_Aim of the task_: Each line below that includes the word "Adding" is to be reported.

_Data for processing_:
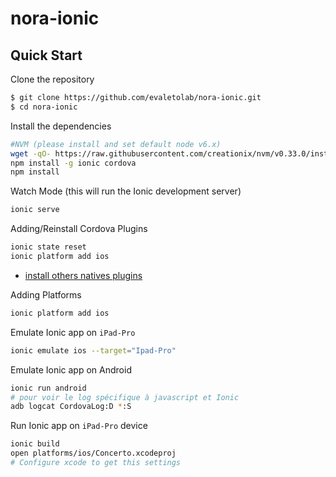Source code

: nora-ionic
=============


## Quick Start

Clone the repository

```bash
$ git clone https://github.com/evaletolab/nora-ionic.git
$ cd nora-ionic
```

Install the dependencies

```bash
#NVM (please install and set default node v6.x)
wget -qO- https://raw.githubusercontent.com/creationix/nvm/v0.33.0/install.sh | bash
npm install -g ionic cordova 
npm install
```


Watch Mode (this will run the Ionic development server)

```bash
ionic serve
```

Adding/Reinstall Cordova Plugins
```bash
ionic state reset
ionic platform add ios
```
* [install others natives plugins](https://ionicframework.com/docs/v2/native/) 

Adding Platforms

```bash
ionic platform add ios
```


Emulate Ionic app on `iPad-Pro`
```bash
ionic emulate ios --target="Ipad-Pro"
```

Emulate Ionic app on Android
```bash
ionic run android
# pour voir le log spécifique à javascript et Ionic
adb logcat CordovaLog:D *:S
```

Run Ionic app on `iPad-Pro` device
```bash
ionic build 
open platforms/ios/Concerto.xcodeproj
# Configure xcode to get this settings
```
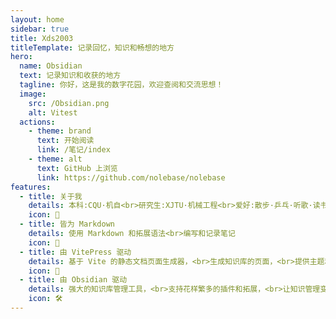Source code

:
 ```yaml
---
layout: home
sidebar: true
title: Xds2003
titleTemplate: 记录回忆，知识和畅想的地方
hero:
  name: Obsidian
  text: 记录知识和收获的地方
  tagline: 你好，这是我的数字花园，欢迎查阅和交流思想！
  image:
    src: /Obsidian.png
    alt: Vitest
  actions:
    - theme: brand
      text: 开始阅读
      link: /笔记/index
    - theme: alt
      text: GitHub 上浏览
      link: https://github.com/nolebase/nolebase
features:
  - title: 关于我
    details: 本科:CQU·机自<br>研究生:XJTU·机械工程<br>爱好:散步·乒乓·听歌·读书
    icon: 🌈
  - title: 皆为 Markdown
    details: 使用 Markdown 和拓展语法<br>编写和记录笔记
    icon: 📃
  - title: 由 VitePress 驱动
    details: 基于 Vite 的静态文档页面生成器，<br>生成知识库的页面，<br>提供主题和工具。
    icon: 🚀
  - title: 由 Obsidian 驱动
    details: 强大的知识库管理工具，<br>支持花样繁多的插件和拓展，<br>让知识管理变得更加简单。
    icon: 🛠️
---
```


<HomePage />
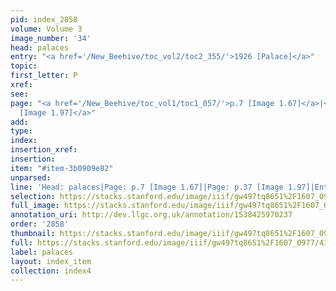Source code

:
 ```yaml
---
pid: index_2858
volume: Volume 3
image_number: '34'
head: palaces
entry: "<a href='/New_Beehive/toc_vol2/toc2_355/'>1926 [Palace]</a>"
topic: 
first_letter: P
xref: 
see: 
page: "<a href='/New_Beehive/toc_vol1/toc1_057/'>p.7 [Image 1.67]</a>|<a href='/New_Beehive/toc_vol1/toc1_087/'>p.37
  [Image 1.97]</a>"
add: 
type: 
index: 
insertion_xref: 
insertion: 
item: "#item-3b0909e82"
unparsed: 
line: 'Head: palaces|Page: p.7 [Image 1.67]|Page: p.37 [Image 1.97]|Entry: 1926 [Palace]|#item-3b0909e82'
selection: https://stacks.stanford.edu/image/iiif/gw497tq8651%2F1607_0977/432,2989,803,153/full/0/default.jpg
full_image: https://stacks.stanford.edu/image/iiif/gw497tq8651%2F1607_0977/full/full/0/default.jpg
annotation_uri: http://dev.llgc.org.uk/annotation/1538425970237
order: '2858'
thumbnail: https://stacks.stanford.edu/image/iiif/gw497tq8651%2F1607_0977/432,2989,803,153/150,/0/default.jpg
full: https://stacks.stanford.edu/image/iiif/gw497tq8651%2F1607_0977/432,2989,803,153/full/0/default.jpg
label: palaces
layout: index_item
collection: index4
---
```

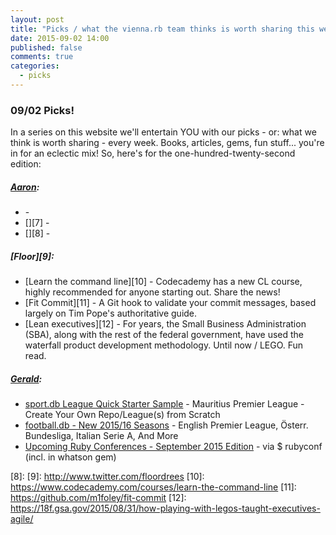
 ```yaml
---
layout: post
title: "Picks / what the vienna.rb team thinks is worth sharing this week"
date: 2015-09-02 14:00
published: false
comments: true
categories:
  - picks
---
```


### 09/02 Picks!

In a series on this website we'll entertain YOU with our picks - or: what we think is worth sharing - every week.
Books, articles, gems, fun stuff... you're in for an eclectic mix! So, here's for the one-hundred-twenty-second edition:

##### [Aaron][5]:
- [][6] -
- [][7] -
- [][8] -


##### [Floor][9]:
- [Learn the command line][10] - Codecademy has a new CL course, highly recommended for anyone starting out. Share the news!
- [Fit Commit][11] - A Git hook to validate your commit messages, based largely on Tim Pope's authoritative guide.
- [Lean executives][12] - For years, the Small Business Administration (SBA), along with the rest of the federal government, have used the waterfall product development methodology. Until now / LEGO. Fun read.

##### [Gerald](https://twitter.com/viennahtml):
- [sport.db League Quick Starter Sample](https://github.com/sportkit/mu-mauritius) - Mauritius Premier League - Create Your Own Repo/League(s) from Scratch
- [football.db - New 2015/16 Seasons](http://openfootball.github.io/2015/08/25/new-season-english-premier-league.html) -  English Premier League, Österr. Bundesliga, Italian Serie A, And More
- [Upcoming Ruby Conferences - September 2015 Edition](https://www.reddit.com/r/ruby/comments/3j70do/upcoming_ruby_conferences_september_2015_edition/) - via $ rubyconf (incl. in whatson gem)


[5]: http://www.twitter.com/mraaroncruz
[6]:
[7]:
[8]:
[9]: http://www.twitter.com/floordrees
[10]: https://www.codecademy.com/courses/learn-the-command-line
[11]: https://github.com/m1foley/fit-commit
[12]: https://18f.gsa.gov/2015/08/31/how-playing-with-legos-taught-executives-agile/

_Result below_:
Adding/Reinstall Cordova Plugins
Adding Platforms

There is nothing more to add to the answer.